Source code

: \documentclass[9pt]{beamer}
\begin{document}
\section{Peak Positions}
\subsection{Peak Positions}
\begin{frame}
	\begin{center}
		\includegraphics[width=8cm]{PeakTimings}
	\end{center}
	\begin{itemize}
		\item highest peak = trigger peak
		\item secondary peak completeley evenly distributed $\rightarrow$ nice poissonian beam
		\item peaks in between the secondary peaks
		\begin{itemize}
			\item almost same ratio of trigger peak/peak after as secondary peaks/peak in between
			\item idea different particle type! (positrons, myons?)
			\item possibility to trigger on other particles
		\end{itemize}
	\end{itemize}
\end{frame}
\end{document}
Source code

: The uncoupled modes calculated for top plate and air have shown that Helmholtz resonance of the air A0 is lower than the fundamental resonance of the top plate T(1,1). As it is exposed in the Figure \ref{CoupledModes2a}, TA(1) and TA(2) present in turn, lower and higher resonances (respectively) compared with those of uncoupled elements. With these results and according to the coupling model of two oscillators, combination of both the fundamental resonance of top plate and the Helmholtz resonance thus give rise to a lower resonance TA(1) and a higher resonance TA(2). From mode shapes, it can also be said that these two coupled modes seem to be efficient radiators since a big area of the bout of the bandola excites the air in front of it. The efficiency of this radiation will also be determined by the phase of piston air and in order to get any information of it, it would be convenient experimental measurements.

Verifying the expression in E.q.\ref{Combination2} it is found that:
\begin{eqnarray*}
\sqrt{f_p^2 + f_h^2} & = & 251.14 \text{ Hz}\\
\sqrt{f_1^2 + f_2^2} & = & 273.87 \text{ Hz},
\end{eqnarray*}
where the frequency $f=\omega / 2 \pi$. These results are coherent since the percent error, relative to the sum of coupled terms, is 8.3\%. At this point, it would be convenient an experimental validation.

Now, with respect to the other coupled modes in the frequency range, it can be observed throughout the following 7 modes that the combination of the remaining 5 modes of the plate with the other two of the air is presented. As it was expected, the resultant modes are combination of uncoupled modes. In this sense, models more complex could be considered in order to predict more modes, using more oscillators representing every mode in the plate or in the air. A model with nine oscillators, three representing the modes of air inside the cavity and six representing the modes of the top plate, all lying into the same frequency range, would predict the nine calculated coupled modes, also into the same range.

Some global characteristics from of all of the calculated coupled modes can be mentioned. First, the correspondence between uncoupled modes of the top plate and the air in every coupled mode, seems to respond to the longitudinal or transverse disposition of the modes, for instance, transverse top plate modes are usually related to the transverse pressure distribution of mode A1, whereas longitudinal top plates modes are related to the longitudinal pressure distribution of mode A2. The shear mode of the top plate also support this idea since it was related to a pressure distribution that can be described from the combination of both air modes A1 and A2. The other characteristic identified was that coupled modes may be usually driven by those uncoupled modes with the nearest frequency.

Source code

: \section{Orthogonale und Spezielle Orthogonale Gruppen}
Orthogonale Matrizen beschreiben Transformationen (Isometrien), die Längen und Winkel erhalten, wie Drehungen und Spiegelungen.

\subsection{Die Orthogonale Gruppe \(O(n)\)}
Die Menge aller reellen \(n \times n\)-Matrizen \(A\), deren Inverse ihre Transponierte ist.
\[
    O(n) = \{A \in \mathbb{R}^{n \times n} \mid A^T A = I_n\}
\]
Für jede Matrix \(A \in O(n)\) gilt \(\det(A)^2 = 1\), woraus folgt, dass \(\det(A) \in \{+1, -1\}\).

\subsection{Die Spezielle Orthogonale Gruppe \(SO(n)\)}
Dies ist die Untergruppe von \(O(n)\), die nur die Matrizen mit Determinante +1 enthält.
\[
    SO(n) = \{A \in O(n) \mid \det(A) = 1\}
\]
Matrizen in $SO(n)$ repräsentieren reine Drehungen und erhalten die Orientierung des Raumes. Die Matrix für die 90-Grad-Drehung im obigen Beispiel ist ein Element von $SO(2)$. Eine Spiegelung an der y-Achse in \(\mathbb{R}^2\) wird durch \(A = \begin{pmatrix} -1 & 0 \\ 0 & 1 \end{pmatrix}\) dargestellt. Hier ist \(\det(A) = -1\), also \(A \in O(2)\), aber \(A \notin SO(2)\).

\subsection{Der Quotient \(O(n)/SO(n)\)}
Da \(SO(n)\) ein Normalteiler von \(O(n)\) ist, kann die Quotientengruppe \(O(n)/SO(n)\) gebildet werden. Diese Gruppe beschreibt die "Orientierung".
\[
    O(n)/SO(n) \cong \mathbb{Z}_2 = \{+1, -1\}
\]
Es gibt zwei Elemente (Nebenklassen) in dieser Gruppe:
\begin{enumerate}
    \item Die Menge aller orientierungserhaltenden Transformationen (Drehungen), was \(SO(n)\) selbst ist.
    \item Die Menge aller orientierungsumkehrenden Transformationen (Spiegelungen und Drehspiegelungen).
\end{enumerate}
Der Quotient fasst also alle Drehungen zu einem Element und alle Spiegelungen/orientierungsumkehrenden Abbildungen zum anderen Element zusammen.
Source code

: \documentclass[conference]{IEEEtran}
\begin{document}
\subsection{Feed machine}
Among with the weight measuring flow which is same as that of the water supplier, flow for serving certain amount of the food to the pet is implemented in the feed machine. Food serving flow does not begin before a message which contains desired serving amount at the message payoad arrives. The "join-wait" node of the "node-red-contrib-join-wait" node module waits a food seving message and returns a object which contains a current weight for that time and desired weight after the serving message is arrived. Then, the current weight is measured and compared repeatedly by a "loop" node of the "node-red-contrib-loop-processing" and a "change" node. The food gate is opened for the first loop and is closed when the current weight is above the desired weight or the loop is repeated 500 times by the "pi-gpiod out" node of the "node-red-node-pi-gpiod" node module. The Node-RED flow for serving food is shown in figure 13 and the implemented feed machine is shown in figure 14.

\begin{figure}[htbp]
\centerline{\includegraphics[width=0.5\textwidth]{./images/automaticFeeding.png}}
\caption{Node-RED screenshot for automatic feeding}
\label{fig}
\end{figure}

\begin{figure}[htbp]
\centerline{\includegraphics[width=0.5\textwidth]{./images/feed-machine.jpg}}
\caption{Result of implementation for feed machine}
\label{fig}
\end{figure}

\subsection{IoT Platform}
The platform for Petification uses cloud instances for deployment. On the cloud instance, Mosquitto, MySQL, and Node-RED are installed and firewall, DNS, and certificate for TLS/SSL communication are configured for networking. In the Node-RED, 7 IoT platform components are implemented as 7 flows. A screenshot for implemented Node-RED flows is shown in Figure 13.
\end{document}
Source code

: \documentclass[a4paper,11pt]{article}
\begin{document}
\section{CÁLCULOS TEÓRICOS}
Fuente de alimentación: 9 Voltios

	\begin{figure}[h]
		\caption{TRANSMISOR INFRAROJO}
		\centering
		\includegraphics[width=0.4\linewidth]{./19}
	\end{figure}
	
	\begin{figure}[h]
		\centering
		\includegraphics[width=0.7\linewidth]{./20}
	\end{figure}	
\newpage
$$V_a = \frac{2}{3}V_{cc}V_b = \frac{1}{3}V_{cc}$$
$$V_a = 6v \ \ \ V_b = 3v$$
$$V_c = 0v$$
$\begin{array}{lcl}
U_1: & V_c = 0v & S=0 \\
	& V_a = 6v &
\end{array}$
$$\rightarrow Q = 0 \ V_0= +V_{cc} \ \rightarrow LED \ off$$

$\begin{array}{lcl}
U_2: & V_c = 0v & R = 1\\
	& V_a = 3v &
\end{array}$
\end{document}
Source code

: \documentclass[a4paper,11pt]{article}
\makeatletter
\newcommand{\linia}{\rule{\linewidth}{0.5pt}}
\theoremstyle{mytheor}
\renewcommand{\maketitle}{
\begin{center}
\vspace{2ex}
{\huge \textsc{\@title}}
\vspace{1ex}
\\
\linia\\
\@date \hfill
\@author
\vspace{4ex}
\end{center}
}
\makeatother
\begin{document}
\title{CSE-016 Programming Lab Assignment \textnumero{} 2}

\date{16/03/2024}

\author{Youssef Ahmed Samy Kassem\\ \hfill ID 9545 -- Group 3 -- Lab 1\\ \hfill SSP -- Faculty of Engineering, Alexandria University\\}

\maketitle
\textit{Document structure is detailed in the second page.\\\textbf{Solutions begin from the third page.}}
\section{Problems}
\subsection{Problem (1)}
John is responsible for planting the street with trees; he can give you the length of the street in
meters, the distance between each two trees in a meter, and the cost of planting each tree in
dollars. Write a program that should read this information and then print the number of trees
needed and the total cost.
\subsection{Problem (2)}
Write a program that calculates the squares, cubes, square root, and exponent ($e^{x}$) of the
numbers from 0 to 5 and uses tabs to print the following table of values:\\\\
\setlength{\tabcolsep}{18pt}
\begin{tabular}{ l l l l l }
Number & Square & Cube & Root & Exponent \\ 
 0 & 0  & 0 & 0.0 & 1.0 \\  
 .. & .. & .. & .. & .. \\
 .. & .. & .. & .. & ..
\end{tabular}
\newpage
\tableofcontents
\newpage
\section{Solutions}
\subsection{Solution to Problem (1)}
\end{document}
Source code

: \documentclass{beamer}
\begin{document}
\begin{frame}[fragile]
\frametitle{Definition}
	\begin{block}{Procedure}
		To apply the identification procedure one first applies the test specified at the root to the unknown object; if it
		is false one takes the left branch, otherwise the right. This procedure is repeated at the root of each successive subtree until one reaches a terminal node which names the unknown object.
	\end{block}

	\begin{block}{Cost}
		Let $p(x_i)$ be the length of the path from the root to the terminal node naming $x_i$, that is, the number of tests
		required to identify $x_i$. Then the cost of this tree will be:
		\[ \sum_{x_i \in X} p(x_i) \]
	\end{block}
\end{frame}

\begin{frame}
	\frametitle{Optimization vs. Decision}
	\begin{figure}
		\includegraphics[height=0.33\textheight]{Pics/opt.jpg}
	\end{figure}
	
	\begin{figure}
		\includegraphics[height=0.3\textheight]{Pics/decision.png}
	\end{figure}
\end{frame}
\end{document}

---

Where a line above contains the word "print", show that line.

dollars. Write a program that should read this information and then print the number of trees
numbers from 0 to 5 and uses tabs to print the following table of values:\\\\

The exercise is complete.